Long’s success is two-pronged, equal parts brains and enthusiasm. His approach is innovative; his athletes perform Olympic movements in addition to football-player favorites such as the squat and bench press, adding elements of explosiveness and functionality to the static, brute strength fostered by the standard power lifts.

“If you look at the physical aspects of playing football, a player coming out of a three-point stance uses the same muscle sequences as an Olympic lifter,” he says. “To be a good Olympic lifter, you have to have that surge, that explosiveness—which are the same things that make for a good football player.”

But just as important as his methods is Long’s attitude: his contagious zeal and irrepressibility. His players seem to have an easy rapport with him, as well as a very genuine affection, despite his brutal regimens and not-infrequent outbursts of temper.

“Johnny Long—he’s like the Energizer Bunny,” says UT senior linebacker Kevin Burnett, an All-American candidate. “Only thing is he’s not pink. If he doesn’t get mad at least once or twice a day, something’s wrong. Once he gets mad real good, then you know everything’s okay. I wouldn’t want to lift with anyone else in the country.”

Says wide receiver Tony Brown, “I think he runs on Red Bulls. He is hyped up every day.”

Long pleads guilty to all charges. “The kids will tell you I’m crazy at times. I get on ‘em, but I’m consistent. I yell at ‘em when they screw up. But I’ll also be the first to throw my arm around them and tell them to hang in there,” he says. Lowering his voice, he confides that, “I really am working on not cussing and blowing up so much, though, which is hard to do when you’re working around young kids.”

As if to underscore the point, he suddenly marches over to a group of players performing some haphazard stretching exercises outside the weight room, and barks, ferociously, “Hey, some of you are bullshittin’ your way through these things! You need to take it seriously. If you don’t work, you’re gonna go home!”

Of course, UT’s gridiron fortunes haven’t been quite as stellar in more recent years—at least not by the ludicrous standards of fans grown fat and drunk on championship football. Nonetheless, its strength and conditioning program still rates with the best in the country by several measures; by the raw performance data of bench presses and 40-yard dash times, or by the number of Tennessee players who have gone on to professional football careers since the early 1990s.

“The system we have here is real good. All you have to do is come in, do what you’re told and be disciplined,” says senior Jason Respert. A jovial giant and the team’s projected starter at center, Respert is one of at least six players on the current squad who can bench press 500 or more pounds—an astounding figure considering that the team had never had a player capable of that particular feat before linemen Trey Teague and Darwin Walker came in the mid-1990s.

But weights and measures aside, the thing that impresses most about Long is still his work ethic—the byproduct of a childhood struggle with hyperactivity, and of his tutelage under one of the greats in American weight-lifting.
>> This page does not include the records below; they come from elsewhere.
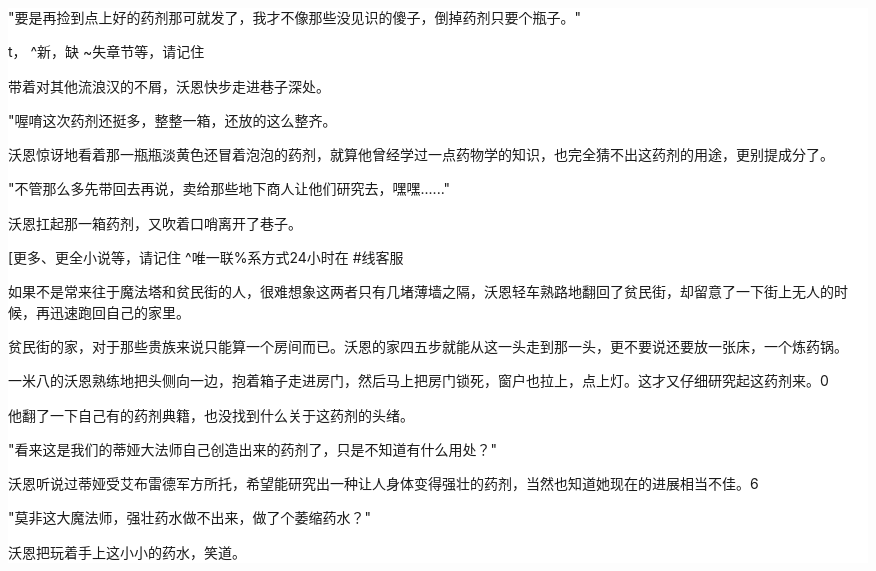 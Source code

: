 

"要是再捡到点上好的药剂那可就发了，我才不像那些没见识的傻子，倒掉药剂只要个瓶子。"



t， ^新，缺 ~失章节等，请记住



带着对其他流浪汉的不屑，沃恩快步走进巷子深处。





"喔唷这次药剂还挺多，整整一箱，还放的这么整齐。





沃恩惊讶地看着那一瓶瓶淡黄色还冒着泡泡的药剂，就算他曾经学过一点药物学的知识，也完全猜不出这药剂的用途，更别提成分了。





"不管那么多先带回去再说，卖给那些地下商人让他们研究去，嘿嘿......"





沃恩扛起那一箱药剂，又吹着口哨离开了巷子。

 [更多、更全小说等，请记住 ^唯一联%系方式24小时在 #线客服



如果不是常来往于魔法塔和贫民街的人，很难想象这两者只有几堵薄墙之隔，沃恩轻车熟路地翻回了贫民街，却留意了一下街上无人的时候，再迅速跑回自己的家里。





贫民街的家，对于那些贵族来说只能算一个房间而已。沃恩的家四五步就能从这一头走到那一头，更不要说还要放一张床，一个炼药锅。





一米八的沃恩熟练地把头侧向一边，抱着箱子走进房门，然后马上把房门锁死，窗户也拉上，点上灯。这才又仔细研究起这药剂来。0





他翻了一下自己有的药剂典籍，也没找到什么关于这药剂的头绪。





"看来这是我们的蒂娅大法师自己创造出来的药剂了，只是不知道有什么用处？"





沃恩听说过蒂娅受艾布雷德军方所托，希望能研究出一种让人身体变得强壮的药剂，当然也知道她现在的进展相当不佳。6



"莫非这大魔法师，强壮药水做不出来，做了个萎缩药水？"



沃恩把玩着手上这小小的药水，笑道。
His work week—usually consisting of 13-hour days Monday through Friday, plus many additional hours on the weekend—would be exhausting for a librarian, never mind a fitness coach who sometimes takes part in drills and exercises with his players. Long, however, seems none the worse for wear.

“They say if you don’t want to work for a living, find something that you love to do,” Long enthuses. “I maybe get 14 days off a year, but that’s okay; I like coming to work. This place needs to be open seven days a week, so I’ll do what it takes. Otherwise, I wouldn’t be able to sleep.”